1.3 Получение ферментных препаратов из культур микроорганизмов

1.3.1 Принципиальная схема получения ферментных препаратов

1.3.2 Технологическая схема получения очищенных ферментных препаратов

1.3.3 Получение неочищенных ферментных препаратов

1.3.4 Экстрагирование ферментов

1.3.5 Концентрирование ферментных растворов методом вакуум-выпаривания

1.3.6 Другие промышленные методы очистки, концентрирования и стабилизации ферментных препаратов

1.4 Микробиологический и биохимический контроль производства

1.5 Охрана труда и техника безопасности на предприятиях, выпускающих ферментные препараты

2. Производство протеолитических ферментных препаратов

2.1 Источники получения протеиназ

2.2 Механизм действия, свойства и классификация протеиназ

2.3 Получение микробных протеиназ

2.3.1 Технологические схемы производства микробных протеиназ

2.3.2 Продуценты

2.3.3 Регуляция синтеза протеиназ

2.3.4 Питательные среды и условия культивирования

2.3.5 Выделение ферментов

2.4 Производственные стоки

 


Введение

Производство ферментных препаратов занимает одно из ведущих мест в современной биотехнологии и относится к отраслям, объём продукции которых постоянно растёт, а сфера применения неуклонно расширяется. Такое быстрое развитие связано с тем, что ферменты являются высокоактивными, нетоксичными биокатализаторами белкового происхождения, которые широко распространены в природе, без них невозможны осуществление многих биохимических процессов и жизнь в целом.

Познание роли ферментов для всего живого на Земле послужило основой для становления и развития технологии ферментных препаратов как науки и для создания промышленного производства наиболее широко используемых ферментных препаратов. Применение этих препаратов помогло существенно изменить, интенсифицировать и усовершенствовать многие существующие технологии или даже создать принципиально новые высокоэффективные процессы. Применение ферментных препаратов различной степени очистки позволило не только улучшить показатели и выходы в различных биотехнологических процессах, но позволило усовершенствовать кормопроизводство, повысить усвояемость кормов, сделать более целенаправленным и эффективным действие синтетических моющих средств, улучшить качество косметических препаратов, создать целый арсенал специфических, чувствительных и точных аналитических методов, наладить производство лекарственных и профилактических средств для медицинской промышленности и т. д.

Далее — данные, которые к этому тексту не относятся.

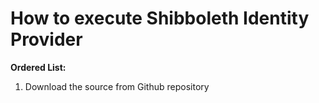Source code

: # How to execute Shibboleth Identity Provider
**Ordered List:**
1. Download the source from Github repository
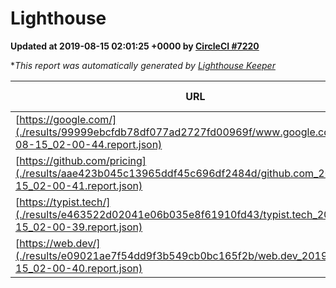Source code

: 
# Lighthouse

**Updated at 2019-08-15 02:01:25 +0000 by [CircleCI #7220](https://circleci.com/gh/ItinerisLtd/lighthouse-keeper-example/7220)**

**This report was automatically generated by [Lighthouse Keeper](https://github.com/itinerisltd/lighthouse-keeper)*

| URL | Performance | Accessibility | Best Practices | SEO | PWA | Updated At |
| --- | --- | --- | --- | --- | --- | --- |
| [https://google.com/](./results/99999ebcfdb78df077ad2727fd00969f/www.google.com_2019-08-15_02-00-44.report.json) | 0.94 | 0.86 | 0.93 | 0.83 | 0.56 | 2019-08-15T02:00:44.369Z |
| [https://github.com/pricing](./results/aae423b045c13965ddf45c696df2484d/github.com_2019-08-15_02-00-41.report.json) | 0.92 | 0.93 | 0.93 | 0.92 | 0.56 | 2019-08-15T02:00:41.491Z |
| [https://typist.tech/](./results/e463522d02041e06b035e8f61910fd43/typist.tech_2019-08-15_02-00-39.report.json) |  |  |  |  |  | 2019-08-15T02:00:39.103Z |
| [https://web.dev/](./results/e09021ae7f54dd9f3b549cb0bc165f2b/web.dev_2019-08-15_02-00-40.report.json) | 0.93 | 0.9 | 1 | 0.96 | 1 | 2019-08-15T02:00:40.111Z |
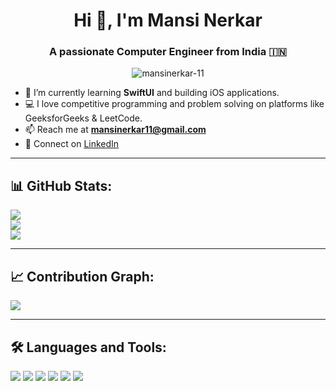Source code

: <h1 align="center">Hi 👋, I'm Mansi Nerkar</h1>
<h3 align="center">A passionate Computer Engineer from India 🇮🇳</h3>

<p align="center">
  <img src="https://komarev.com/ghpvc/?username=mansinerkar-11&label=Profile%20views&color=0e75b6&style=flat" alt="mansinerkar-11" />
</p>

- 🌱 I’m currently learning **SwiftUI** and building iOS applications.  
- 💻 I love competitive programming and problem solving on platforms like GeeksforGeeks & LeetCode.  
- 📫 Reach me at **mansinerkar11@gmail.com**  
- 🔗 Connect on [LinkedIn](https://www.linkedin.com/in/mansi-nerkar)

---

## 📊 GitHub Stats:
![](https://github-readme-stats.vercel.app/api?username=mansinerkar-11&theme=blueberry&hide_border=true&include_all_commits=true&count_private=true)<br/>
![](https://github-readme-streak-stats.herokuapp.com/?user=mansinerkar-11&theme=blueberry&hide_border=true)<br/>
![](https://github-readme-stats.vercel.app/api/top-langs/?username=mansinerkar-11&theme=blueberry&hide_border=true&layout=compact)

---

## 📈 Contribution Graph:
<img src="https://github-readme-activity-graph.vercel.app/graph?username=mansinerkar-11&theme=react-dark&bg_color=0d1117&color=58a6ff&line=58a6ff&point=ffffff&area=true&hide_border=true" />

---

## 🛠️ Languages and Tools:
<p align="left">
  <img src="https://img.shields.io/badge/Swift-F54A2A?style=for-the-badge&logo=swift&logoColor=white" />
  <img src="https://img.shields.io/badge/Xcode-147EFB?style=for-the-badge&logo=xcode&logoColor=white" />
  <img src="https://img.shields.io/badge/Java-ED8B00?style=for-the-badge&logo=java&logoColor=white" />
  <img src="https://img.shields.io/badge/C++-00599C?style=for-the-badge&logo=c%2B%2B&logoColor=white" />
  <img src="https://img.shields.io/badge/VSCode-007ACC?style=for-the-badge&logo=visual-studio-code&logoColor=white" />
  <img src="https://img.shields.io/badge/GitHub-181717?style=for-the-badge&logo=github&logoColor=white" />
</p>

Большим и неоспоримым достоинством ферментов перед химическими катализаторами является то, что они действуют при нормальном давлении, при температурах от 20 до 70 °С и рН в диапазоне от 4 до 9 и имеют в большинстве случаев исключительно высокую субстратную специфичность, что позволяет в сложной смеси биополимеров направленно воздействовать только на определенные соединения. Все это свидетельствует о том, что производство ферментных препаратов является одним из перспективных направлений в биотехнологии, которое будет и далее интенсивно развиваться и расширяться.

Традиционно ферментативные препараты получают либо при поверхностном, либо при глубинном способе культивирования продуцента. Глубинный способ ведения процесса имеет ряд существенных преимуществ перед поверхностным культивированием, т. к. позволяет существенно автоматизировать процесс, в ряде случаев значительно сократить объёмы отходов, проводить процесс непрерывно, сократить в 2 – 4 раза площади цехов, а также позволяет использовать анаэробных продуцентов.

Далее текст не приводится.